▶ _AIM OF THE TASK_:
In the entries below, print exactly the lines from the first through the one with "Set G-mean by", both included, and none of the pictures.

+++ RECORDS FOR THIS TASK

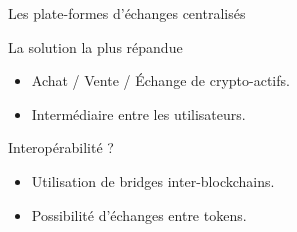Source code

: \begin{frame}{Les plate-formes d'échanges centralisés}
    \begin{block}{La solution la plus répandue}
        \begin{itemize}
            \item Achat / Vente / Échange de crypto-actifs.
            \item Intermédiaire entre les utilisateurs.
        \end{itemize}
    \end{block}
    \begin{block}{Interopérabilité ?}
        \begin{itemize}
            \item Utilisation de bridges inter-blockchains.
            \item Possibilité d'échanges entre tokens.
        \end{itemize}
    \end{block}
\end{frame}

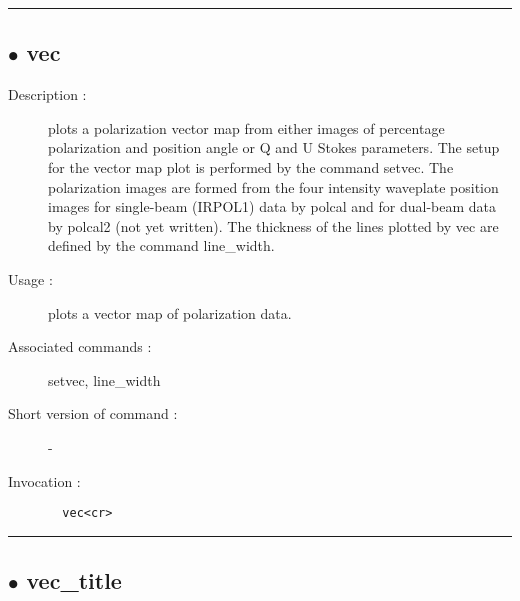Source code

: \hrule \subsection*{$\bullet$ vec}
\begin{description}
\item[Description :] plots a polarization vector map from either images of percentage
polarization and position angle or Q and U Stokes parameters.  The setup
for the vector map plot is performed by the command setvec.  The
polarization images are formed from the four intensity waveplate position
images for single-beam (IRPOL1) data by polcal and for dual-beam data by
polcal2 (not yet written).  The thickness of the lines plotted by vec are
defined by the command line\_width.
\item[Usage :] plots a vector map of polarization data.
\item[Associated commands :] setvec, line\_width
\item[Short version of command :] -
\item[Invocation :]

\verb+  vec<cr> +\end{description}

\hrule \subsection*{$\bullet$ vec\_title}

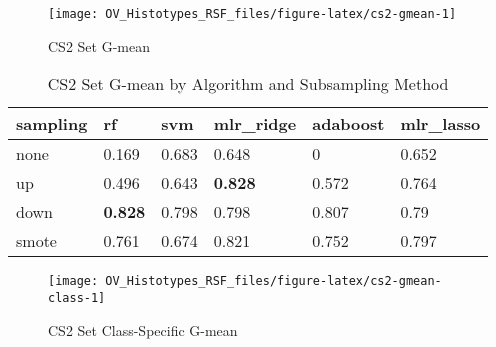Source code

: \documentclass[
]{report}
\begin{document}
\begin{figure}[H]

{\centering \texttt{[image: OV\_Histotypes\_RSF\_files/figure-latex/cs2-gmean-1]} 

}

\caption{CS2 Set G-mean}\label{fig:cs2-gmean}
\end{figure}

\begin{table}

\caption{\label{tab:cs2-gmean-table}CS2 Set G-mean by Algorithm and Subsampling Method}
\centering
\begin{tabular}[t]{l|l|l|l|l|l}
\hline
sampling & rf & svm & mlr\_ridge & adaboost & mlr\_lasso\\
\hline
none & 0.169 & 0.683 & 0.648 & 0 & 0.652\\
\hline
up & 0.496 & 0.643 & \textbf{0.828} & 0.572 & 0.764\\
\hline
down & \textbf{0.828} & 0.798 & 0.798 & 0.807 & 0.79\\
\hline
smote & 0.761 & 0.674 & 0.821 & 0.752 & 0.797\\
\hline
\end{tabular}
\end{table}

\begin{figure}[H]

{\centering \texttt{[image: OV\_Histotypes\_RSF\_files/figure-latex/cs2-gmean-class-1]} 

}

\caption{CS2 Set Class-Specific G-mean}\label{fig:cs2-gmean-class}
\end{figure}
\end{document}
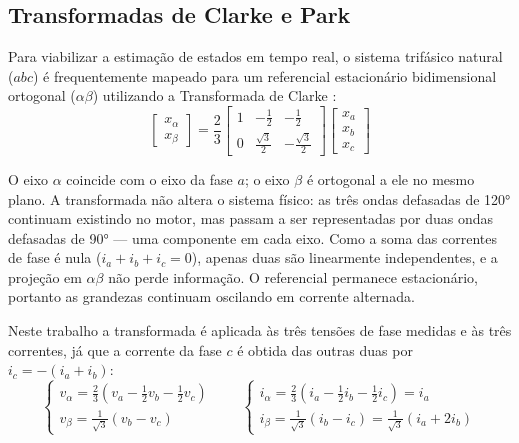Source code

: \subsection{Transformadas de Clarke e Park}
\label{sec:clarke_park}

Para viabilizar a estimação de estados em tempo real, o sistema trifásico natural ($abc$) é frequentemente mapeado para um referencial estacionário bidimensional ortogonal ($\alpha\beta$) utilizando a Transformada de Clarke \cite{Clarke1943}:
\begin{equation}
    \begin{bmatrix} x_\alpha \\ x_\beta \end{bmatrix}
    = \frac{2}{3}
    \begin{bmatrix} 1 & -\frac{1}{2} & -\frac{1}{2} \\
    0 & \frac{\sqrt{3}}{2} & -\frac{\sqrt{3}}{2} \end{bmatrix}
    \begin{bmatrix} x_a \\ x_b \\ x_c \end{bmatrix}
    \label{eq:clarke}
\end{equation}

O eixo $\alpha$ coincide com o eixo da fase $a$; o eixo $\beta$ é ortogonal a ele no mesmo plano. A transformada não altera o sistema físico: as três ondas defasadas de 120° continuam existindo no motor, mas passam a ser representadas por duas ondas defasadas de 90° — uma componente em cada eixo. Como a soma das correntes de fase é nula ($i_a + i_b + i_c = 0$), apenas duas são linearmente independentes, e a projeção em $\alpha\beta$ não perde informação. O referencial permanece estacionário, portanto as grandezas continuam oscilando em corrente alternada.

Neste trabalho a transformada é aplicada às três tensões de fase medidas e às
três correntes, já que a corrente da fase $c$ é obtida das outras duas por
$i_c = -(i_a + i_b)$:
\begin{equation}
    \begin{cases}
        v_\alpha = \frac{2}{3}\left(v_a - \frac{1}{2} v_b - \frac{1}{2} v_c\right) \\[2pt]
        v_\beta = \frac{1}{\sqrt{3}} \left(v_b - v_c\right)
    \end{cases}
    \qquad
    \begin{cases}
        i_\alpha = \frac{2}{3}\left(i_a - \frac{1}{2} i_b - \frac{1}{2} i_c\right) = i_a \\[2pt]
        i_\beta = \frac{1}{\sqrt{3}} \left(i_b - i_c\right) = \frac{1}{\sqrt{3}} (i_a + 2i_b)
    \end{cases}
    \label{eq:tensao_alphabeta}
\end{equation}

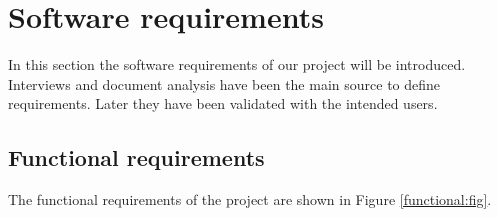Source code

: \section{Software requirements}

In this section the software requirements of our project will be introduced.  Interviews and document analysis have been the main source to define requirements. Later they have been validated with the intended users.

\subsection{Functional requirements}

The functional requirements of the project are shown in Figure
\ref{functional:fig}.


\begin{figure}[ht!]


\end{figure}
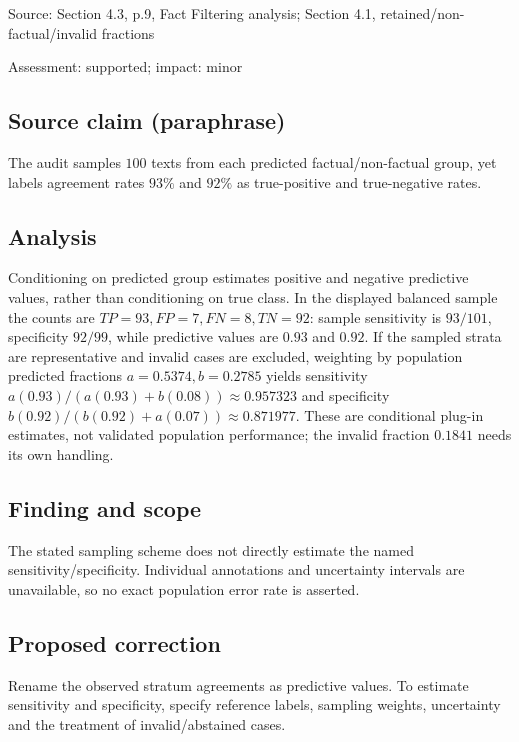 \documentclass[11pt]{article}
\begin{document}
Source: Section 4.3, p.9, Fact Filtering analysis; Section 4.1, retained/non-factual/invalid fractions

Assessment: supported; impact: minor

\subsection*{Source claim (paraphrase)}

The audit samples \(100\) texts from each predicted factual/non-factual group, yet labels agreement rates \(93\%\) and \(92\%\) as true-positive and true-negative rates.

\subsection*{Analysis}

Conditioning on predicted group estimates positive and negative predictive values, rather than conditioning on true class. In the displayed balanced sample the counts are \(TP=93,FP=7,FN=8,TN=92\): sample sensitivity is \(93/101\), specificity \(92/99\), while predictive values are \(0.93\) and \(0.92\). If the sampled strata are representative and invalid cases are excluded, weighting by population predicted fractions \(a=0.5374,b=0.2785\) yields sensitivity \(a(0.93)/(a(0.93)+b(0.08))\approx0.957323\) and specificity \(b(0.92)/(b(0.92)+a(0.07))\approx0.871977\). These are conditional plug-in estimates, not validated population performance; the invalid fraction \(0.1841\) needs its own handling.

\subsection*{Finding and scope}

The stated sampling scheme does not directly estimate the named sensitivity/specificity. Individual annotations and uncertainty intervals are unavailable, so no exact population error rate is asserted.

\subsection*{Proposed correction}

Rename the observed stratum agreements as predictive values. To estimate sensitivity and specificity, specify reference labels, sampling weights, uncertainty and the treatment of invalid/abstained cases.
\end{document}

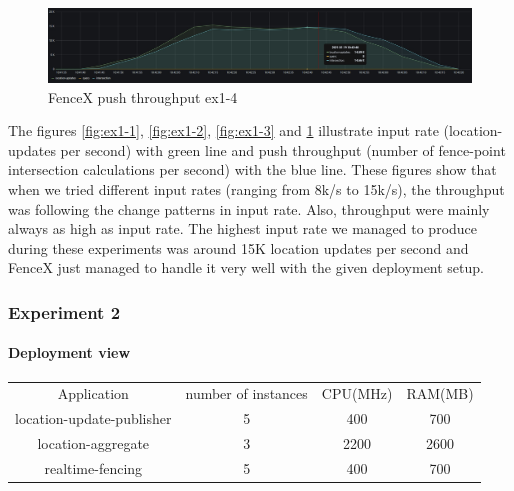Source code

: \documentclass[a4]{report}
\begin{document}
        \begin{figure}[ht]
            \caption{FenceX push throughput ex1-4}
            \label{fig:ex1-4}
            \includegraphics[scale=0.4]{images/evaluation/ex1-benchmarking(23,10).png}
        \end{figure}

        The figures \ref{fig:ex1-1}, \ref{fig:ex1-2}, \ref{fig:ex1-3} and \ref{fig:ex1-4} illustrate input rate
        (location-updates per second) with green line and push throughput (number of fence-point intersection
        calculations per second) with the blue line.
        These figures show that when we tried different input rates (ranging from 8k/s to 15k/s), the throughput was
        following the change patterns in input rate.
        Also, throughput were mainly always as high as input rate.
        The highest input rate we managed to produce during these experiments was around 15K location updates per second
        and FenceX just managed to handle it very well with the given deployment setup.

        \subsubsection{Experiment 2}

        \paragraph{Deployment view}
        \begin{center}
            \begin{tabular}{ c c c c }
                Application               & number of instances & CPU(MHz) & RAM(MB) \\
                location-update-publisher & 5                   & 400      & 700     \\
                location-aggregate        & 3                   & 2200     & 2600    \\
                realtime-fencing          & 5                   & 400      & 700     \\
            \end{tabular}
        \end{center}
\end{document}
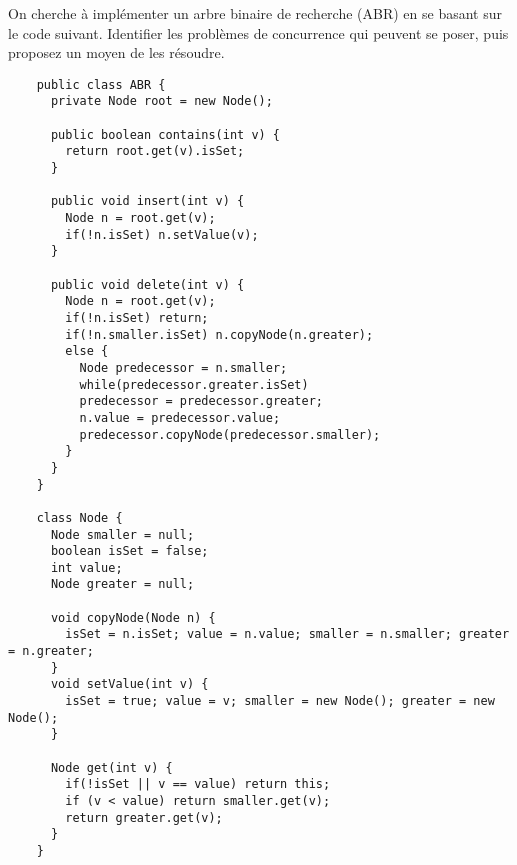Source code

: 
\begingroup

\begin{exercice}
  \label{exo:blocking/tree}

  On cherche à implémenter un arbre binaire de recherche (ABR) en se basant sur le code suivant.
  Identifier les problèmes de concurrence qui peuvent se poser, puis proposez un moyen de les résoudre.
 
  \begin{lstlisting}
    public class ABR {
      private Node root = new Node();
      
      public boolean contains(int v) {
        return root.get(v).isSet;
      }
      
      public void insert(int v) {
        Node n = root.get(v);
        if(!n.isSet) n.setValue(v);
      }
      
      public void delete(int v) {
        Node n = root.get(v);
        if(!n.isSet) return;
        if(!n.smaller.isSet) n.copyNode(n.greater);
        else {
          Node predecessor = n.smaller;
          while(predecessor.greater.isSet) 
          predecessor = predecessor.greater;
          n.value = predecessor.value;
          predecessor.copyNode(predecessor.smaller);
        }
      }
    }
    
    class Node {
      Node smaller = null;
      boolean isSet = false;
      int value;
      Node greater = null;
      
      void copyNode(Node n) { 
        isSet = n.isSet; value = n.value; smaller = n.smaller; greater = n.greater;
      }
      void setValue(int v) {
        isSet = true; value = v; smaller = new Node(); greater = new Node();
      }
      
      Node get(int v) {
        if(!isSet || v == value) return this;
        if (v < value) return smaller.get(v);
        return greater.get(v);
      }
    }
  \end{lstlisting}

\end{exercice}

\endgroup
\endinput

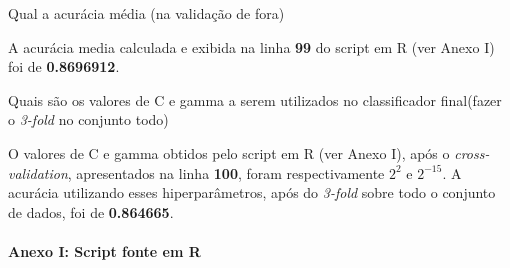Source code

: \documentclass[10pt, a4paper]{exam}
\begin{document}
	\renewcommand{\solutiontitle}{\noindent\textbf{Solução:}\enspace}
	\bracketedpoints
	\setlength\linefillheight{.6cm} %
	
%
%	
\pagestyle{headandfoot}
\chead{}

\lfoot{}
\rfoot{}
	\vspace{0.1in}
	\printanswers
	
	\begin{questions}	    
	    \question
	    Qual a acurácia média (na validação de fora)
	    \begin{solution}
	    	
			A acurácia media calculada e exibida na linha \textbf{99} do script em R (ver Anexo I) foi de \textbf{0.8696912}.
		\end{solution}
	  
	    \question
	    Quais são os valores de C e gamma a serem utilizados no classificador final(fazer o \textit{3-fold} no conjunto todo) 
	     \begin{solution}
	    	
	  		O valores de C e gamma obtidos pelo script em R (ver Anexo I), após o \textit{cross-validation}, apresentados na linha \textbf{100}, foram respectivamente \textbf{$2^2$} e \textbf{$2^{-15}$}. A acurácia utilizando esses hiperparâmetros, após do \textit{3-fold }sobre todo o conjunto de dados, foi de \textbf{0.864665}.
	      \end{solution}
		\paragraph{Anexo I: Script fonte em R}
		\paragraph{}
		

		\end{questions}
		
\end{document}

++++++

▶ _EXERCISE RESULT_:
Source code

: \begin{frame}{Les plate-formes d'échanges centralisés}
    \begin{block}{La solution la plus répandue}
        \begin{itemize}
            \item Achat / Vente / Échange de crypto-actifs.
            \item Intermédiaire entre les utilisateurs.
        \end{itemize}
    \end{block}
    \begin{block}{Interopérabilité ?}
        \begin{itemize}
            \item Utilisation de bridges inter-blockchains.
            \item Possibilité d'échanges entre tokens.
        \end{itemize}
    \end{block}
\end{frame}

Source code

: \hrule \subsection*{$\bullet$ vec}
\begin{description}
\item[Description :] plots a polarization vector map from either images of percentage
polarization and position angle or Q and U Stokes parameters.  The setup
for the vector map plot is performed by the command setvec.  The
polarization images are formed from the four intensity waveplate position
images for single-beam (IRPOL1) data by polcal and for dual-beam data by
polcal2 (not yet written).  The thickness of the lines plotted by vec are
defined by the command line\_width.
\item[Usage :] plots a vector map of polarization data.
\item[Associated commands :] setvec, line\_width
\item[Short version of command :] -
\item[Invocation :]

\verb+  vec<cr> +\end{description}

\hrule \subsection*{$\bullet$ vec\_title}

Source code

: \documentclass[
]{report}
\begin{document}
\begin{figure}[H]

{\centering \texttt{[image: OV\_Histotypes\_RSF\_files/figure-latex/cs2-gmean-1]} 

}

\caption{CS2 Set G-mean}\label{fig:cs2-gmean}
\end{figure}

\begin{table}

\caption{\label{tab:cs2-gmean-table}CS2 Set G-mean by Algorithm and Subsampling Method}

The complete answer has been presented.